**TRY IT**.
Output exactly the lines that run from the start of the records to the line with "5       Before a company", counting both ends, and skip the pictures.

BEGIN

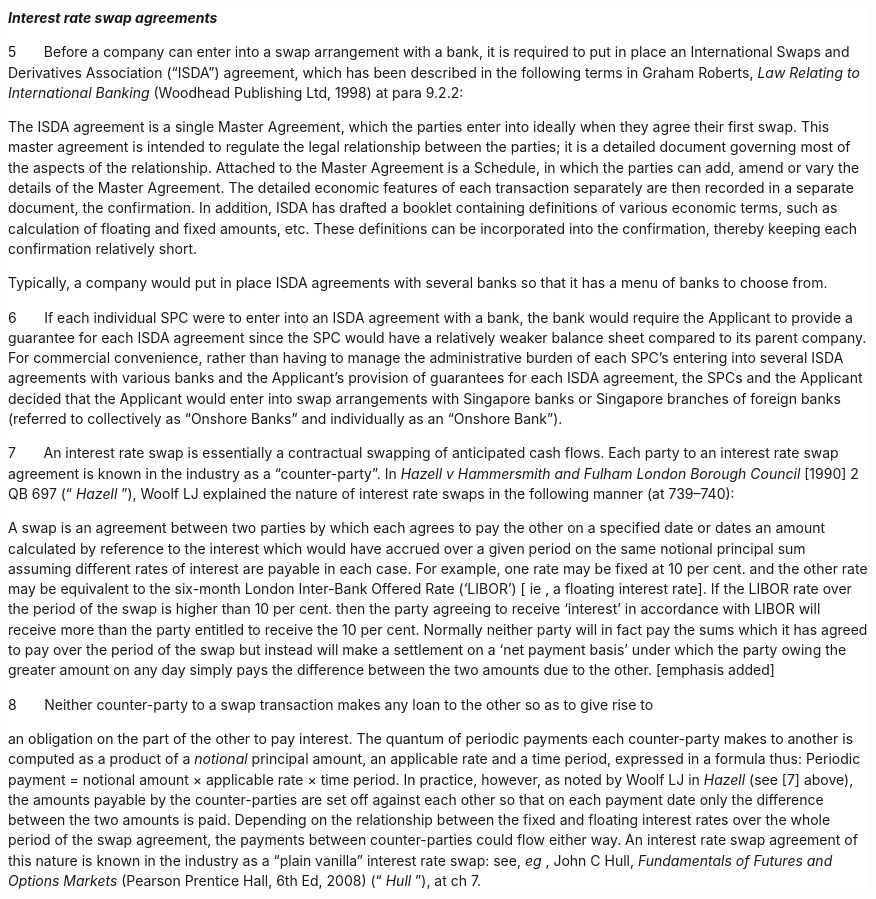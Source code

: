 **_Interest rate swap agreements_** 

5       Before a company can enter into a swap arrangement with a bank, it is required to put in place an International Swaps and Derivatives Association (“ISDA”) agreement, which has been described in the following terms in Graham Roberts, _Law Relating to International Banking_ (Woodhead Publishing Ltd, 1998) at para 9.2.2: 

 The ISDA agreement is a single Master Agreement, which the parties enter into ideally when they agree their first swap. This master agreement is intended to regulate the legal relationship between the parties; it is a detailed document governing most of the aspects of the relationship. Attached to the Master Agreement is a Schedule, in which the parties can add, amend or vary the details of the Master Agreement. The detailed economic features of each transaction separately are then recorded in a separate document, the confirmation. In addition, ISDA has drafted a booklet containing definitions of various economic terms, such as calculation of floating and fixed amounts, etc. These definitions can be incorporated into the confirmation, thereby keeping each confirmation relatively short. 

Typically, a company would put in place ISDA agreements with several banks so that it has a menu of banks to choose from. 

6       If each individual SPC were to enter into an ISDA agreement with a bank, the bank would require the Applicant to provide a guarantee for each ISDA agreement since the SPC would have a relatively weaker balance sheet compared to its parent company. For commercial convenience, rather than having to manage the administrative burden of each SPC’s entering into several ISDA agreements with various banks and the Applicant’s provision of guarantees for each ISDA agreement, the SPCs and the Applicant decided that the Applicant would enter into swap arrangements with Singapore banks or Singapore branches of foreign banks (referred to collectively as “Onshore Banks” and individually as an “Onshore Bank”). 

7       An interest rate swap is essentially a contractual swapping of anticipated cash flows. Each party to an interest rate swap agreement is known in the industry as a “counter-party”. In _Hazell v Hammersmith and Fulham London Borough Council_ [1990] 2 QB 697 (“ _Hazell_ ”), Woolf LJ explained the nature of interest rate swaps in the following manner (at 739–740): 

 A swap is an agreement between two parties by which each agrees to pay the other on a specified date or dates an amount calculated by reference to the interest which would have accrued over a given period on the same notional principal sum assuming different rates of interest are payable in each case. For example, one rate may be fixed at 10 per cent. and the other rate may be equivalent to the six-month London Inter-Bank Offered Rate (‘LIBOR’) [ ie , a floating interest rate]. If the LIBOR rate over the period of the swap is higher than 10 per cent. then the party agreeing to receive ‘interest’ in accordance with LIBOR will receive more than the party entitled to receive the 10 per cent. Normally neither party will in fact pay the sums which it has agreed to pay over the period of the swap but instead will make a settlement on a ‘net payment basis’ under which the party owing the greater amount on any day simply pays the difference between the two amounts due to the other. [emphasis added] 

8       Neither counter-party to a swap transaction makes any loan to the other so as to give rise to 


an obligation on the part of the other to pay interest. The quantum of periodic payments each counter-party makes to another is computed as a product of a _notional_ principal amount, an applicable rate and a time period, expressed in a formula thus: Periodic payment = notional amount × applicable rate × time period. In practice, however, as noted by Woolf LJ in _Hazell_ (see [7] above), the amounts payable by the counter-parties are set off against each other so that on each payment date only the difference between the two amounts is paid. Depending on the relationship between the fixed and floating interest rates over the whole period of the swap agreement, the payments between counter-parties could flow either way. An interest rate swap agreement of this nature is known in the industry as a “plain vanilla” interest rate swap: see, _eg_ , John C Hull, _Fundamentals of Futures and Options Markets_ (Pearson Prentice Hall, 6th Ed, 2008) (“ _Hull_ ”), at ch 7.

END

**ANSWER TO THE PROBLEM**.
Source code

: **_Interest rate swap agreements_** 

5       Before a company can enter into a swap arrangement with a bank, it is required to put in place an International Swaps and Derivatives Association (“ISDA”) agreement, which has been described in the following terms in Graham Roberts, _Law Relating to International Banking_ (Woodhead Publishing Ltd, 1998) at para 9.2.2: 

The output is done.